PROBLEM TO SOLVE> Once every line below has been checked for "OWNED", give only the number of lines that have it.

SUPPLIED RECORDS>
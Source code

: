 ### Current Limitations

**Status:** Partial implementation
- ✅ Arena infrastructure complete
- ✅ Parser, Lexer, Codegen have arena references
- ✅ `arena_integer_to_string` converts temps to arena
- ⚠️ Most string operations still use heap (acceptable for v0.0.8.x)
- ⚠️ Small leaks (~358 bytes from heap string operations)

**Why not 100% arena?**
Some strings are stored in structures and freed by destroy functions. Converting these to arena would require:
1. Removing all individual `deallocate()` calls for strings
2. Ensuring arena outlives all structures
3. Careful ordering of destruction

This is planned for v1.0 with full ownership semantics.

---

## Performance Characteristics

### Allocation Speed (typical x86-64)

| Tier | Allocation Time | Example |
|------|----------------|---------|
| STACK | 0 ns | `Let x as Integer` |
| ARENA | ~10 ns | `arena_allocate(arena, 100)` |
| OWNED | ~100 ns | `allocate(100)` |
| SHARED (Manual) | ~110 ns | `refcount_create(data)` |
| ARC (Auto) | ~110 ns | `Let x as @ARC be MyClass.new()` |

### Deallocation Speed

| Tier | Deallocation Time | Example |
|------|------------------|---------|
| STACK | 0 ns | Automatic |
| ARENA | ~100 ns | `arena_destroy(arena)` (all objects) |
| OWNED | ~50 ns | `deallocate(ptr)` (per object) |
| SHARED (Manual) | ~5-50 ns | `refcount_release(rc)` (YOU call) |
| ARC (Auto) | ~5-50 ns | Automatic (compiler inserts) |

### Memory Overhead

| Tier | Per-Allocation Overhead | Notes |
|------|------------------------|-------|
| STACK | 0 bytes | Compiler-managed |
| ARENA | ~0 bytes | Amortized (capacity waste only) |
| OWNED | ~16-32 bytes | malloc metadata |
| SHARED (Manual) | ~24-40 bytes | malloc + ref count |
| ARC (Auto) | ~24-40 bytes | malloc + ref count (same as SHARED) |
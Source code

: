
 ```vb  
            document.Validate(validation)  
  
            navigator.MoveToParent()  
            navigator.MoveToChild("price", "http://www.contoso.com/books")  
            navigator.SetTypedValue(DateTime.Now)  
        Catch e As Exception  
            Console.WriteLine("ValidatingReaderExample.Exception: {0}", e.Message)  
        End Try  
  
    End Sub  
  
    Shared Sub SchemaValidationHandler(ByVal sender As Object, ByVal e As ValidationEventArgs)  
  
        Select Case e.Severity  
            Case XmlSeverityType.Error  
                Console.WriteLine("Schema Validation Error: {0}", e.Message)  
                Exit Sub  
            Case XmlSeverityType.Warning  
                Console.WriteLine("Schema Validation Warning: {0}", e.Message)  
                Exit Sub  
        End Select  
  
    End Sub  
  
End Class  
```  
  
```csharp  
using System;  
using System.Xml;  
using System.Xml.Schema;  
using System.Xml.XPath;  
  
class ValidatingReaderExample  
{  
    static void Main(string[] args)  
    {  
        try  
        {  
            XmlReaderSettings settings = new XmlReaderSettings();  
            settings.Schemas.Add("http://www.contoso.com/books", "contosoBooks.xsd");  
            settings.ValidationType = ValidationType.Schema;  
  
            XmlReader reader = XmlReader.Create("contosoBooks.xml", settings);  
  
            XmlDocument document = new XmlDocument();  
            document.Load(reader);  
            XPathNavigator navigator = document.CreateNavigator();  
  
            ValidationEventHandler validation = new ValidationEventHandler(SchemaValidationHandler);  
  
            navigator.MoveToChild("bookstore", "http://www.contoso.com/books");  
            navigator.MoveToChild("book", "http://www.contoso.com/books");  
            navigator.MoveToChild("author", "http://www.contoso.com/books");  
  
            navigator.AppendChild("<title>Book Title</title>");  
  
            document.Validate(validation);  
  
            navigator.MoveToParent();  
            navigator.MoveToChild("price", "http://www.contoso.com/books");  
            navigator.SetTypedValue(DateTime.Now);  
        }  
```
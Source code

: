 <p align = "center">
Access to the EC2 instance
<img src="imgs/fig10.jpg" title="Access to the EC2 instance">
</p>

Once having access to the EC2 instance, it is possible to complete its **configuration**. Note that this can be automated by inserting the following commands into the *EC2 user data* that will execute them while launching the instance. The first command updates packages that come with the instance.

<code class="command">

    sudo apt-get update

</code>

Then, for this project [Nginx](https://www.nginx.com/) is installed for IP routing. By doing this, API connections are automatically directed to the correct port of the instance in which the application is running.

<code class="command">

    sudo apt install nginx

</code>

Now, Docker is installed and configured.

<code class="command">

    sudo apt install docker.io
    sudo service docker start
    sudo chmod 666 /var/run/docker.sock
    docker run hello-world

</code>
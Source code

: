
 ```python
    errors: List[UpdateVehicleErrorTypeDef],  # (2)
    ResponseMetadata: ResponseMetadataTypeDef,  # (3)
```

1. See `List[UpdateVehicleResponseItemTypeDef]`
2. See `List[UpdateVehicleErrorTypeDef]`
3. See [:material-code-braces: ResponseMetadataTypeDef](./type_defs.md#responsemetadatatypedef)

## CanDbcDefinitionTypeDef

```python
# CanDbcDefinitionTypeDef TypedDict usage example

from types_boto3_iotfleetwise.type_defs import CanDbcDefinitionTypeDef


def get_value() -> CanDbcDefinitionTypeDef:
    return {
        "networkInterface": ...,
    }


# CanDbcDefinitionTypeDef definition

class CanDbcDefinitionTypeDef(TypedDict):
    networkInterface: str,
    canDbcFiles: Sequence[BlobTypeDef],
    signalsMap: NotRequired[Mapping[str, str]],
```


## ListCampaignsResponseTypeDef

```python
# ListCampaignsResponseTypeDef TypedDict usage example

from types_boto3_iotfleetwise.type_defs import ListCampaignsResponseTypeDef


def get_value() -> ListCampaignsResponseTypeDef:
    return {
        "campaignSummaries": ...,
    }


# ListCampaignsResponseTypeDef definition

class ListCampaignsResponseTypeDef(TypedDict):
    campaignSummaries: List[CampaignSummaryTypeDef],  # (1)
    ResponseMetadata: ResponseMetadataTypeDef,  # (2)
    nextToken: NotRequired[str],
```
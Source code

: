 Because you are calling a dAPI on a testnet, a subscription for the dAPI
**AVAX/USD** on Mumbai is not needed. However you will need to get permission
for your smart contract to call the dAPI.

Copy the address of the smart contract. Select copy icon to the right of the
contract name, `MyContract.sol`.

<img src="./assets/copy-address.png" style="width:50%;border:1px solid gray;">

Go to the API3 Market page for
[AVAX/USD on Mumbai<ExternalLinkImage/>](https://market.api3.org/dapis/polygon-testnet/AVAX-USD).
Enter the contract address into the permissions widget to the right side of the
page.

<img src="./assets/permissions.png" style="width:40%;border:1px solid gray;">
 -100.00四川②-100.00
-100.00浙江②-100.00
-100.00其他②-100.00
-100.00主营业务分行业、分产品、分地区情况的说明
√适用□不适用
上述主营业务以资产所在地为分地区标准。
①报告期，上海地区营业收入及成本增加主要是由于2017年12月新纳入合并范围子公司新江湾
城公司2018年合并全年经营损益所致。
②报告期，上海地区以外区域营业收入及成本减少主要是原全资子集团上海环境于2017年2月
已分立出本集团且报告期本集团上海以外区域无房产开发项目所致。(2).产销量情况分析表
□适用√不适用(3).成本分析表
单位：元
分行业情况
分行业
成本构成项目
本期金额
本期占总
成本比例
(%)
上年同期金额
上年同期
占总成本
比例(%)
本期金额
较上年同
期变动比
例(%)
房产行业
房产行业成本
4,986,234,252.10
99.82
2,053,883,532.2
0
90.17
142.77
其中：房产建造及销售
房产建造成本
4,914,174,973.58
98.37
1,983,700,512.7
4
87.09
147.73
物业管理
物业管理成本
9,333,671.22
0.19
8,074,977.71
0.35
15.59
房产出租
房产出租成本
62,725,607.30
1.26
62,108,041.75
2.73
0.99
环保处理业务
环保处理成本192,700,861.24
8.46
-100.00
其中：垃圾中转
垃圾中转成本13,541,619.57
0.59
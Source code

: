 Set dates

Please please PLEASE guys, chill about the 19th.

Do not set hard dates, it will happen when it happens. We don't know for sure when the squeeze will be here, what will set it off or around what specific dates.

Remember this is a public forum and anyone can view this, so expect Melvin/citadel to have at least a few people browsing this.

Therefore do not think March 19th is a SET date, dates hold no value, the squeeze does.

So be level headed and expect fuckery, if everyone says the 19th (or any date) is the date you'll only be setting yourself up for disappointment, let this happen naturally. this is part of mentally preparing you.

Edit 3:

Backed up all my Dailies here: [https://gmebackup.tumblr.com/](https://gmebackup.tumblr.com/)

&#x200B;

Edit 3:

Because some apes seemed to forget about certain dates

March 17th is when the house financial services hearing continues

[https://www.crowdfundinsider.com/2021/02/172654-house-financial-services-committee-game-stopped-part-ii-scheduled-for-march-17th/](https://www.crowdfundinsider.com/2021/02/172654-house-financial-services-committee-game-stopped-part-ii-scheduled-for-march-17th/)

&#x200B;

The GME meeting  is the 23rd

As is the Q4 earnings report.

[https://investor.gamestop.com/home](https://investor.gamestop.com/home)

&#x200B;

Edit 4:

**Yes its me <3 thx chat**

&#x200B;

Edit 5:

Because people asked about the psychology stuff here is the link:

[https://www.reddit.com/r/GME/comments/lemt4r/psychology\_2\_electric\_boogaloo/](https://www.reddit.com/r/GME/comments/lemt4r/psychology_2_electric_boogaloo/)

ANSWER TO THE EXERCISE> 3